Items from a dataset
##############################

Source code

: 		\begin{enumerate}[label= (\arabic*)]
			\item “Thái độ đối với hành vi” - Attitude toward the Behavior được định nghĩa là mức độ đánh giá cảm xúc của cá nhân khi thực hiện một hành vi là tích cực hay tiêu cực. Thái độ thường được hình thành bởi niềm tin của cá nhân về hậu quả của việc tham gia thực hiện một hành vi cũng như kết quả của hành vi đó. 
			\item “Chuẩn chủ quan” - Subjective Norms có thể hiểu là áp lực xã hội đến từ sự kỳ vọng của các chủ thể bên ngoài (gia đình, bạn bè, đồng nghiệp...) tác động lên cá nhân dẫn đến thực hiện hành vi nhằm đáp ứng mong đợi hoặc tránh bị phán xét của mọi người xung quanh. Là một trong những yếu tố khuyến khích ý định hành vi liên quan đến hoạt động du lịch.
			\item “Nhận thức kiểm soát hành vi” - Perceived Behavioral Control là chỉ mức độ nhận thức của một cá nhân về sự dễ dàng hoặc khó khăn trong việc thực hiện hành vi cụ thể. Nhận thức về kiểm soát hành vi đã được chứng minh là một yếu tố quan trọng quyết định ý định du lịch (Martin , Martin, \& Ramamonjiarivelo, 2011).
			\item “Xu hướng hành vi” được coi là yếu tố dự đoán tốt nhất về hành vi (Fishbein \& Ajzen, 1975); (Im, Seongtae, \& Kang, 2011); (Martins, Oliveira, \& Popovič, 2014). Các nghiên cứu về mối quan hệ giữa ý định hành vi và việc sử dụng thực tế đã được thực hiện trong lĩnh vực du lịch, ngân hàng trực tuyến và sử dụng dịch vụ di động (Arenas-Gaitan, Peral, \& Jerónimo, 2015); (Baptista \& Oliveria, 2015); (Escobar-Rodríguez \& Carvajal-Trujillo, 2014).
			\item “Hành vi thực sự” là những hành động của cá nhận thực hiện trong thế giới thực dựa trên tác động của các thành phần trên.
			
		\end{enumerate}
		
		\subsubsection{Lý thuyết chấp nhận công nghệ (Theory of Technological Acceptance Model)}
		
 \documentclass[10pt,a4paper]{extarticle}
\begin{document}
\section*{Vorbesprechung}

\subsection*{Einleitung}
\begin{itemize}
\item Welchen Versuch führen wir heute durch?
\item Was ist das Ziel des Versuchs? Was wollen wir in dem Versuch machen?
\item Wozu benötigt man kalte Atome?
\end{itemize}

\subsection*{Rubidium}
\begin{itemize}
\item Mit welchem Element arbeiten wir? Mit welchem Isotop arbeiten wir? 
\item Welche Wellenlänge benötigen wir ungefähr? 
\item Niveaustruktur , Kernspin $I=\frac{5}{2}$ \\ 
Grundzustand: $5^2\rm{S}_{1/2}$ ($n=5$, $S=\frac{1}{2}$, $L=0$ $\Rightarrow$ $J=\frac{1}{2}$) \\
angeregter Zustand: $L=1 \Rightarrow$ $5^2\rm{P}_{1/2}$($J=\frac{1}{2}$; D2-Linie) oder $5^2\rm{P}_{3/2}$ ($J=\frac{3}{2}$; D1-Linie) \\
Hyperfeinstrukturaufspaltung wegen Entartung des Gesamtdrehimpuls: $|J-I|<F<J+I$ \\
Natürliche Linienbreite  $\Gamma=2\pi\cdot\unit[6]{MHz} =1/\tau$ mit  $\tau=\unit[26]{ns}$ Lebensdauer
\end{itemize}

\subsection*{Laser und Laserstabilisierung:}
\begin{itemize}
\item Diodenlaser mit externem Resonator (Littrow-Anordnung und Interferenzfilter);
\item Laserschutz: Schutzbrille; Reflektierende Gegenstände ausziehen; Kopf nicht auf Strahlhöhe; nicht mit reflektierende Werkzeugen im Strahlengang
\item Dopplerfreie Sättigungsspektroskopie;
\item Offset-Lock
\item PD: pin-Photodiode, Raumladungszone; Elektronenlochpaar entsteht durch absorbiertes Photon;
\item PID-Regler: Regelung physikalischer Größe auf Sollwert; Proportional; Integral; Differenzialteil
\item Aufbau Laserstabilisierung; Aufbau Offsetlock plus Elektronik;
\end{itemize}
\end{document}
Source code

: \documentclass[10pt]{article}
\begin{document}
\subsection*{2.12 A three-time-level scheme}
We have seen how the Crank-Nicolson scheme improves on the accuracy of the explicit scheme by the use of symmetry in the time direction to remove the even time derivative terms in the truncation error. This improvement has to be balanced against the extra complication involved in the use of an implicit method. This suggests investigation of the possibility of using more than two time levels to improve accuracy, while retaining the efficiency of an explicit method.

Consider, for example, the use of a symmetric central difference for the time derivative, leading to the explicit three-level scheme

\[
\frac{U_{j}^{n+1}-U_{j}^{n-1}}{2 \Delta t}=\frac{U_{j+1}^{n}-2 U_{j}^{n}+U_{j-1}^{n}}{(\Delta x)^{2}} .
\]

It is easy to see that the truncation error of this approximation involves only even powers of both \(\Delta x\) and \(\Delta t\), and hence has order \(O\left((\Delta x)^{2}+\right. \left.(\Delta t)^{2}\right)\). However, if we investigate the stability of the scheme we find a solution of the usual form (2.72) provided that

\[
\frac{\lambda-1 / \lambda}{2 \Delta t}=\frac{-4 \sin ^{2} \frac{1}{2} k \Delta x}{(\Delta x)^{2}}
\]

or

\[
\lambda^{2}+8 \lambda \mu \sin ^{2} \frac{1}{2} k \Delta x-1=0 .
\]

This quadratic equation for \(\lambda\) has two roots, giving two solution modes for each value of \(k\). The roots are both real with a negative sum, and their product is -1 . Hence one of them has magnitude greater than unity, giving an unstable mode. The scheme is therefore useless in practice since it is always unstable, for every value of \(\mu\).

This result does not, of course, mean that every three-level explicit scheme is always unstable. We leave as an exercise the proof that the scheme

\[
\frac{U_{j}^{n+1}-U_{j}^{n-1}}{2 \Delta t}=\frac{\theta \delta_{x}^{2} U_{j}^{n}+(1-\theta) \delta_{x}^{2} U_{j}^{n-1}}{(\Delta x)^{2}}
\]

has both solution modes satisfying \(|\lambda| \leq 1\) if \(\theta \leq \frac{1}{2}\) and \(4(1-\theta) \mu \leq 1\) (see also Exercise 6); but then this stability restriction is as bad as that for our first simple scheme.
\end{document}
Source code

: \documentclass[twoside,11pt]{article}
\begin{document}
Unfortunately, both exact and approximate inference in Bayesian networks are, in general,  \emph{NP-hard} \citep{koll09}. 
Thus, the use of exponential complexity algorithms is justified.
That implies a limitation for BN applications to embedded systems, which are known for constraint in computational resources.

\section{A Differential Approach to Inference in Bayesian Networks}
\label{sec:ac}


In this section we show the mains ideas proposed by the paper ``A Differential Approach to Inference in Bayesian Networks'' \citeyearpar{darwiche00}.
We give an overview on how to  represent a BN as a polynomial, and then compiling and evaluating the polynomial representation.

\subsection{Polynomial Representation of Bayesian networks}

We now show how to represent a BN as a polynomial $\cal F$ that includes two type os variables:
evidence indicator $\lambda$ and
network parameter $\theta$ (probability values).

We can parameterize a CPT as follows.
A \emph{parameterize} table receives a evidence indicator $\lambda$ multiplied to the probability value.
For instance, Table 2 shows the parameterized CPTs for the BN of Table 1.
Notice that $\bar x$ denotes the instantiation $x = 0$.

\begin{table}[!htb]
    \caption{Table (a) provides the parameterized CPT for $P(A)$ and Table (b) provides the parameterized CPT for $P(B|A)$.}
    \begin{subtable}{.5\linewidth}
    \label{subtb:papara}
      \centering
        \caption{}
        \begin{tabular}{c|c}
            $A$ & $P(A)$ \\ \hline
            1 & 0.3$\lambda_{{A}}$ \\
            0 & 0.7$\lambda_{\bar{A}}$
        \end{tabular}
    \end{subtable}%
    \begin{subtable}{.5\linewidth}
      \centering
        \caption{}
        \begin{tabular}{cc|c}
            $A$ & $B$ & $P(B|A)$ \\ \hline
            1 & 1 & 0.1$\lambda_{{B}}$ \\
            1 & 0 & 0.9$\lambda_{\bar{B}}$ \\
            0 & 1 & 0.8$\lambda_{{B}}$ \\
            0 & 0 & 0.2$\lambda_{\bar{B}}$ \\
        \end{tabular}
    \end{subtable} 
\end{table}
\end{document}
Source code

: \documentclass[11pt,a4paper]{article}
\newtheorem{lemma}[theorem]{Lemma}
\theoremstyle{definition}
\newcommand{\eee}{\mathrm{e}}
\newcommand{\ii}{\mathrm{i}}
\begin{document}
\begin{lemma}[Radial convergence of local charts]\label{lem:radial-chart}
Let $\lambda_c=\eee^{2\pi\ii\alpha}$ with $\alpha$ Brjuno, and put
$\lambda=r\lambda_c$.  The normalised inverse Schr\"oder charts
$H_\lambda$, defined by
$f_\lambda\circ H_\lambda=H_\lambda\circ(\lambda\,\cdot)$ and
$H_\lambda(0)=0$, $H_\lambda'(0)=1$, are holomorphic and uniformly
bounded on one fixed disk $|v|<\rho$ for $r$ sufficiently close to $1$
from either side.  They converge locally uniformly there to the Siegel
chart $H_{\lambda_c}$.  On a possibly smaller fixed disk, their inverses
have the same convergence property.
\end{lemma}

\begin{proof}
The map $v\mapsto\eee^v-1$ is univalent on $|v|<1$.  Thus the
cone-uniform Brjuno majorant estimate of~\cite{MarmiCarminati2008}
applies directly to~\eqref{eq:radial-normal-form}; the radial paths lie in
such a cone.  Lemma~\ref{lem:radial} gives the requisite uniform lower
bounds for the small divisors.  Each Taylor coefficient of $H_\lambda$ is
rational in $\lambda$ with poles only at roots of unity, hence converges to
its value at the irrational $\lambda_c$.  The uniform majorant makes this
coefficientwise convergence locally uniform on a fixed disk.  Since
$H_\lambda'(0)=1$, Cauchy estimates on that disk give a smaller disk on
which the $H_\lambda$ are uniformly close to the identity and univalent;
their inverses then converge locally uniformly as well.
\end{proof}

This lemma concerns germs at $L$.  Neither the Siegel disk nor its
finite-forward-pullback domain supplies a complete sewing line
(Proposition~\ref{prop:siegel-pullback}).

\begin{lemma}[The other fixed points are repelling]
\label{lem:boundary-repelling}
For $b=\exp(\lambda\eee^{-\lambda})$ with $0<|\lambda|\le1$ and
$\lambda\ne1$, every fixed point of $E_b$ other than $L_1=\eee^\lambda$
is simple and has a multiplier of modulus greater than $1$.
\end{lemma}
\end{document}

##############################

» Action item: Count every line of the data in which the word "charts" appears, and report only the total.

» Answer box: 2